Ace of Spades (this time for real...)
 

"Ace of spades" is fast and mean. Not "fast and bulbous" like Captain Beefheart's squid, fast and mean. The band's name would appear to mean "speed freak". And history has it that the band's members, and Lemmy for one, were once, or maybe still are large consumers of this kind of drug. Now, I don't know that much about this sort of thing, but the general idea on the subject is that this kind of "upper" will boost your energy and allow you to function several times faster than your normal rate. There's a lot of that in this album. It's fast, it's mean, it's demented and to the point.
It's also an experiment in noise. Not an experimental noise album by any means. No, an experiment in noise. It's the driving intensity of the whole thing. It's hammering percussiveness. The way the progressions go from mere "pneumatic drill on your skull" effects to fully fledged dementia. The "blending" of the more distorted bass sounds and larsen with clear-cut, terse efficient metal.

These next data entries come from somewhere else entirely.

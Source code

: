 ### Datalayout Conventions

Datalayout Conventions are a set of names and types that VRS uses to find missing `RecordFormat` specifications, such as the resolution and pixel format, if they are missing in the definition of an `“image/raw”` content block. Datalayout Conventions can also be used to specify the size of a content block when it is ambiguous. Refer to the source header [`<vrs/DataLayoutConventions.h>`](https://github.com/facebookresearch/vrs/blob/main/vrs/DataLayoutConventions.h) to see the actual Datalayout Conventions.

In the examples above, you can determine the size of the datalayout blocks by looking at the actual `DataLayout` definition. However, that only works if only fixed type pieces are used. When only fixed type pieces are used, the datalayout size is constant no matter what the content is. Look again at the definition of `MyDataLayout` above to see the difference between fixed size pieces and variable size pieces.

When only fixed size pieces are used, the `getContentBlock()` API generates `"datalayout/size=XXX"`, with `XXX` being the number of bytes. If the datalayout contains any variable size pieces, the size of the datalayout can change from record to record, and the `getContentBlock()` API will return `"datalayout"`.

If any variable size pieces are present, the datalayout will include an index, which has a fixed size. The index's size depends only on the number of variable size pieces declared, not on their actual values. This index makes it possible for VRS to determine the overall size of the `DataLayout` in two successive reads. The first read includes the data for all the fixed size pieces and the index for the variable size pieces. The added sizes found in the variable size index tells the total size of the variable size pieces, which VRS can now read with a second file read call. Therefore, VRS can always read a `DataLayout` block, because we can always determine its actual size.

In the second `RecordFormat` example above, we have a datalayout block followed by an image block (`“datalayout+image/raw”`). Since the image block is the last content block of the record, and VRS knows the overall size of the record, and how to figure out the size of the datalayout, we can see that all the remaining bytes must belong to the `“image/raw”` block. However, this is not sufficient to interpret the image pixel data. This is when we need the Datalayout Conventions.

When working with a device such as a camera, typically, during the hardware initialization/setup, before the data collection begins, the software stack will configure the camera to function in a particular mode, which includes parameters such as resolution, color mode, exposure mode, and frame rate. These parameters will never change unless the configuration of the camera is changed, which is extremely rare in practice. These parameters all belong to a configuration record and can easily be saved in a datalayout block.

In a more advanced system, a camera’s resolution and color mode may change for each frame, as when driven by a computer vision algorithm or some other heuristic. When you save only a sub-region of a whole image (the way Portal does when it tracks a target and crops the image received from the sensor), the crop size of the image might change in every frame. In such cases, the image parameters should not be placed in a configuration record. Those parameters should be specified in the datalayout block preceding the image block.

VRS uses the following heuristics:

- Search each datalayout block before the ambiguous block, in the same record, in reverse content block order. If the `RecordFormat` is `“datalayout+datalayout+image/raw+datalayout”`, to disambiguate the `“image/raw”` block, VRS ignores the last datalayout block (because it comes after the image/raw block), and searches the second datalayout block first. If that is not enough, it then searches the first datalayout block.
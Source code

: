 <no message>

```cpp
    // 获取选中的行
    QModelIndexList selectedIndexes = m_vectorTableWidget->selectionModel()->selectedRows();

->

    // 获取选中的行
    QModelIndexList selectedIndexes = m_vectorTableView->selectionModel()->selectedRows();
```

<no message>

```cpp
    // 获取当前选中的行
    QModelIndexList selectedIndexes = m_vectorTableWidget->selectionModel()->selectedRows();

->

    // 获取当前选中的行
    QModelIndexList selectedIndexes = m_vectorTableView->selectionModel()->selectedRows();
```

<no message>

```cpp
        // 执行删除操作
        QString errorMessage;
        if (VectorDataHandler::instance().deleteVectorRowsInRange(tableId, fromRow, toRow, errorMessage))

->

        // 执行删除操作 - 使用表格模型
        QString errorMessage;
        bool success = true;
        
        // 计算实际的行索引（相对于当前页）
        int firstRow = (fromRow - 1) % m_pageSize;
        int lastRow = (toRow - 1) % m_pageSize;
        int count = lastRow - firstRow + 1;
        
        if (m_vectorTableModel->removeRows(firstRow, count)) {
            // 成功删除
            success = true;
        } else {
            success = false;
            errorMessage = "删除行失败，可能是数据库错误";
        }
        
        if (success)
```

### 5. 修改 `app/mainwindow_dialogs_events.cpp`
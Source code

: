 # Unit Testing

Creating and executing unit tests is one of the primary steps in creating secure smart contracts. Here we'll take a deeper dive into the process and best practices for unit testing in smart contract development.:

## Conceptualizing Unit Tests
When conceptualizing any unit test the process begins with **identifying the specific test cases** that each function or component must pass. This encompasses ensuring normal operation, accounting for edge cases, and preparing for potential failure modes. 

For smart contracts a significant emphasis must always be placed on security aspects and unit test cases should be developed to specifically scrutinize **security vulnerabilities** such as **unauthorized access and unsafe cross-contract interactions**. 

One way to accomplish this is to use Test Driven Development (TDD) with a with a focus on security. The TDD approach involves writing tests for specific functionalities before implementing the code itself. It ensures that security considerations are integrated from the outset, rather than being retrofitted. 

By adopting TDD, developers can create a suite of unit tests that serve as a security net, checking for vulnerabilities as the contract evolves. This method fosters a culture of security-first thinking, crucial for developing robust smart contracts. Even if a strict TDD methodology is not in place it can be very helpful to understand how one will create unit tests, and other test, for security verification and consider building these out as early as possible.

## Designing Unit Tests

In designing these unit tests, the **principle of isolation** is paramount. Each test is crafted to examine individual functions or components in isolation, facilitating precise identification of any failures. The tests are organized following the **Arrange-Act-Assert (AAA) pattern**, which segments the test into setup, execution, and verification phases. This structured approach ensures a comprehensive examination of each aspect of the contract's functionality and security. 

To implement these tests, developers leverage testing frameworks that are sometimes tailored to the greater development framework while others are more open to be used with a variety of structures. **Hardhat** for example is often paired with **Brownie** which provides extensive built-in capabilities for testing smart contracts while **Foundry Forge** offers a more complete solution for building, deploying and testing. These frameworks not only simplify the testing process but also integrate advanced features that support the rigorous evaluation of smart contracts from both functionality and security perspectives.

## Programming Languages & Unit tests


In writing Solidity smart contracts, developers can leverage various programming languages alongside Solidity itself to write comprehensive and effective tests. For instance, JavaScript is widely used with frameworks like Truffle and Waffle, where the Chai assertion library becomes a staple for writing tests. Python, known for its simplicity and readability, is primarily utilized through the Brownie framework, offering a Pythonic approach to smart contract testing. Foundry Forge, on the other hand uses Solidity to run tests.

Whether doing more "rock'n'roll" oriented numbers (Dance, The Hammer, Bite the bullet…) or those other founding classics of what was to become "metal" (Ace of Spades, Love me like a reptile, (we are) the road crew…) the principles underlying Motörhead songs remains the same. A prominent bass provides the tonal basis of the song and provides a percussive, repetitive drive. Simple metal guitar chords are repeated. Simple, but not totally predictable either. A Motörhead "melody" can move unexpectedly from one mood into another with the usual effect of amplifying the impression of overall dementia. The whole thing is relentlessly rhythmed by perfectly timed crashing drums and cymbals, brimming with raw energy. The song will usually launch into one or two perfectly-timed guitar solos, courtesy of "Fast eddie". Clear-cut and efficient moments within the song, very different from the indulgent progressive guitar heroes of the time but more enjoyable than some of the minimalistic post-punk stuff that was to follow. These solos are quite something, the mood ranging sometimes into the manic, crazy, demented side of what can be termed as psychedelic (never the laid-back, sunshine side however, so rest-assured).
Ace of Spades is music of conflict. It'll either give you a splitting headache or jolt you into a manic, excited frenzy as you listen along, shaking your head to the beat. A founding metal album ? A great piece of proto-punk ? The ultimate exercise in efficient, high-speed energy in rock-music ?

A great moment of rock'n'roll.Period.